With a little planning, LRT will improve our city's finances, reduce personal transportation expenditures, improve public health, and create a more livable city for the vast majority of citizens.
By Craig Hermanson
Published October 14, 2011
Thanks to Sarah Wayland for her well-balanced and thought-provoking article on the impact of light rail transit (LRT) on low-income households and neighbourhoods.
It is a timely addition to the public discussion on LRT, as there has been some recent debate over the desirability of LRT because of potential negative effects on poorer residents in more affordable neighbourhoods.
There is no doubt that some of the benefits of LRT come from gentrification, which increases property values and improves property tax income for the host city. This improved tax income is accomplished without the expense of building new roads/sewers/services to ever more distant suburbs.
Put simply: it's far more efficient and easier on the purse strings to have higher income to spend over a denser region than the reverse.
Given this, it is easy to understand the concerns raised by some on RTH about possible displacement of poorer neighbours due to gentrification. For instance, the Locke Street neighbourhood has become less and less affordable over the time we have lived here.
I would argue this gentrification is in part because Locke Street is the hub of a walkable and transit-supported neighbourhood; and the affordability created by walkability and transit is in part what led to the gentrification.
I think we can look at the impacts of gentrification caused by improved transit from three perspectives:
1. Public transit is more efficient and affordable to residents than private new or used car ownership.
What's important to note is that when gentrification occurs along LRT lines, it is because of improved access to efficient public transit and increased walkability. Transit and walkability are democratizers: Not every household can afford one, two or three vehicles, but nearly all can afford a transit trip.
The CAA (a car owners lobby group, no less) estimates the cost [PDF] of new car ownership for a 2010 Chevy Cruz at between $8,000 and $11,300 per year over four years.
Yes, you can hold on to a vehicle longer and reduce your costs per year a bit, but repairs and fuel for that Cruz will continue to dog you each year for another $2,240 or more for 18,000 km per year.
I've been personally happy to invest the money that would have gone into a second vehicle into our home, which has appreciated in value. Conversely, if we were to sell our only vehicle it would fetch little more than we paid to put new tires and brakes on it.
Car ownership is the second largest expense for most families. Quite simply, you're poorer for car ownership if you don't need it to get to work.
2. Access to employment opportunities increases the financial well being of affected residents.

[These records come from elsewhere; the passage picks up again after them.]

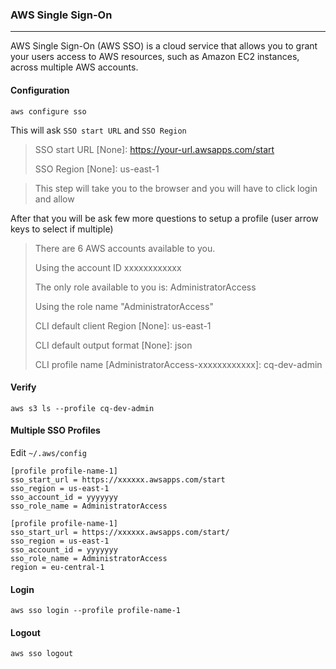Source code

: ### AWS Single Sign-On
---

AWS Single Sign-On (AWS SSO) is a cloud service that allows you to grant your users access to AWS resources, such as Amazon EC2 instances, across multiple AWS accounts.

#### Configuration
```
aws configure sso
```
This will ask `SSO start URL` and `SSO Region`


>SSO start URL [None]: https://your-url.awsapps.com/start
>
>SSO Region [None]: us-east-1
 
>This step will take you to the browser and you will have to click login and allow

After that you will be ask few more questions to setup a profile (user arrow keys to select if multiple)

>There are 6 AWS accounts available to you.
>
>Using the account ID xxxxxxxxxxxx
>
>The only role available to you is: AdministratorAccess
>
>Using the role name "AdministratorAccess"
>
>CLI default client Region [None]: us-east-1
>
>CLI default output format [None]: json
>
>CLI profile name [AdministratorAccess-xxxxxxxxxxxx]: cq-dev-admin

#### Verify
```
aws s3 ls --profile cq-dev-admin
```

#### Multiple SSO Profiles
Edit `~/.aws/config`

```
[profile profile-name-1]
sso_start_url = https://xxxxxx.awsapps.com/start
sso_region = us-east-1
sso_account_id = yyyyyyy
sso_role_name = AdministratorAccess
 
[profile profile-name-1]
sso_start_url = https://xxxxxx.awsapps.com/start/
sso_region = us-east-1
sso_account_id = yyyyyyy
sso_role_name = AdministratorAccess
region = eu-central-1
```

#### Login
```
aws sso login --profile profile-name-1
```
#### Logout
```
aws sso logout
```

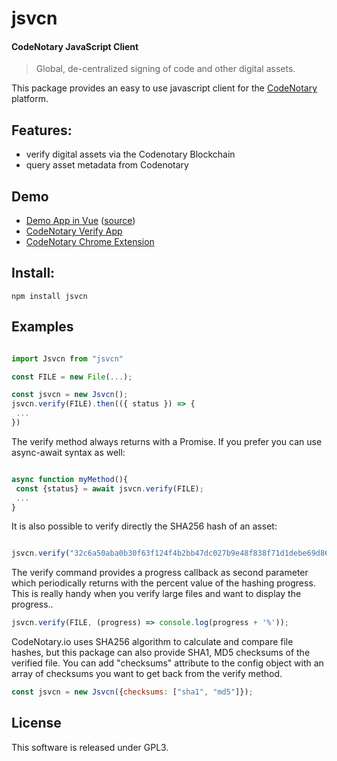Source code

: # jsvcn

#### CodeNotary JavaScript Client 

> Global, de-centralized signing of code and other digital assets.

This package provides an easy to use javascript client for the [CodeNotary](https://www.codenotary.io)
platform. 

## Features: 

- verify digital assets via the Codenotary Blockchain
- query asset metadata from Codenotary  

## Demo

- [Demo App in Vue](https://vchain-us.github.io/jsvcn/) ([source](https://github.com/vchain-us/jsvcn/tree/master/example))
- [CodeNotary Verify App](https://verify.codenotary.io/)
- [CodeNotary Chrome Extension](https://chrome.google.com/webstore/detail/vchain-codenotary-downloa/mnloemedehacppeggbipipjlphdjpjcb)

## Install: 

``` 
npm install jsvcn

```


## Examples

```javascript

import Jsvcn from "jsvcn"

const FILE = new File(...);

const jsvcn = new Jsvcn();
jsvcn.verify(FILE).then(({ status }) => {
 ...
})

```

The verify method always returns with a Promise. 
If you prefer you can use async-await syntax as well: 

``` javascript

async function myMethod(){
 const {status} = await jsvcn.verify(FILE);
 ...
}

```

It is also possible to verify directly the SHA256 hash of an asset: 

``` javascript

jsvcn.verify("32c6a50aba0b30f63f124f4b2bb47dc027b9e48f838f71d1debe69d8680ecf70");

``` 

The verify command provides a progress callback as second parameter which periodically returns with the percent value of the hashing progress. This is really handy when you verify large files and want to display the progress..

``` javascript
jsvcn.verify(FILE, (progress) => console.log(progress + '%'));

``` 

CodeNotary.io uses SHA256 algorithm to calculate and compare file hashes, but this package can also provide SHA1, MD5 checksums of the verified file. You can add "checksums" attribute to the config object with an array of checksums you want to get back from the verify method.

``` javascript
const jsvcn = new Jsvcn({checksums: ["sha1", "md5"]});

``` 

## License

This software is released under GPL3.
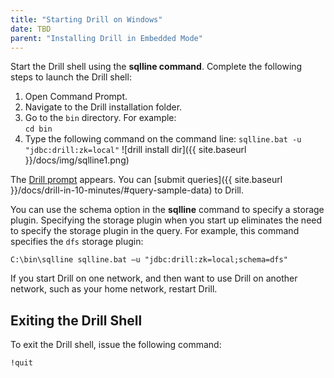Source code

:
 ```yaml
---
title: "Starting Drill on Windows"
date: TBD 
parent: "Installing Drill in Embedded Mode"
---
```

Start the Drill shell using the **sqlline command**. Complete the following steps to launch the Drill shell:

1. Open Command Prompt.  
2. Navigate to the Drill installation folder. 
3. Go to the `bin` directory. For example:  
   ``cd bin``
4. Type the following command on the command line:
   ``sqlline.bat -u "jdbc:drill:zk=local"``
   ![drill install dir]({{ site.baseurl }}/docs/img/sqlline1.png)

The [Drill prompt]({{site.baseurl}}/docs/starting-drill-on-linux-and-mac-os-x/#about-the-drill-prompt) appears. You can [submit queries]({{ site.baseurl }}/docs/drill-in-10-minutes/#query-sample-data) to Drill.

You can use the schema option in the **sqlline** command to specify a storage plugin. Specifying the storage plugin when you start up eliminates the need to specify the storage plugin in the query. For example, this command specifies the `dfs` storage plugin:

`C:\bin\sqlline sqlline.bat –u "jdbc:drill:zk=local;schema=dfs"`

If you start Drill on one network, and then want to use Drill on another network, such as your home network, restart Drill.

## Exiting the Drill Shell

To exit the Drill shell, issue the following command:

`!quit`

LRT attracts employers looking to increase their accessibility to potential employees. Residents have access to a greater number of employers in their neighbourhood and LRT increase the distance residents can easily and affordably travel to work.
Greater employment levels and income in a neighbourhood increases the number of employers looking to serve these neighbourhoods, thus creating even more employment opportunities.
This is essentially a virtuous circle where employees and employers both desire to be accessible to each other.
The principle here is that improvements along LRT lines isn't simply gentrification by new residents, but also an improvement in income and lifestyle for existing residents.
3. Where lower costs (savings on car ownership) and increased income (access to better employment opportunities) don't reach all affected residents, development planning should be put into action to mitigate the affects of gentrification.
This means promoting a mix of infill housing types for people at various stages of life and from various income levels. New housing stock that appeals to empty-nesters and retirees (for example) reduces the strain on supply of single-family dwellings. Purpose built rental and condo buildings similarly prevent rental and ownership costs from increasing as dramatically.
Geared to income and transitional living units ensure those who need access to public transit most are not displaced from their best opportunities to change their circumstances.
No one can claim that LRT to be some silver bullet or magic medicine which will cure all our ills or improve the lives of all residents.
However, the odds seem pretty good that with a little planning, LRT will: improve our city's finances through higher income and lower expenses; improve personal finances through higher income and lower expenses; increase the health of residents by encouraging walking and reducing pollution; and create a more livable city for the vast majority of citizens.
My hope is that LRT will make living in a walkable, transit supported and still affordable neighbourhood a reality for many more in Hamilton - and that we'll all be richer for it, in every sense of the word.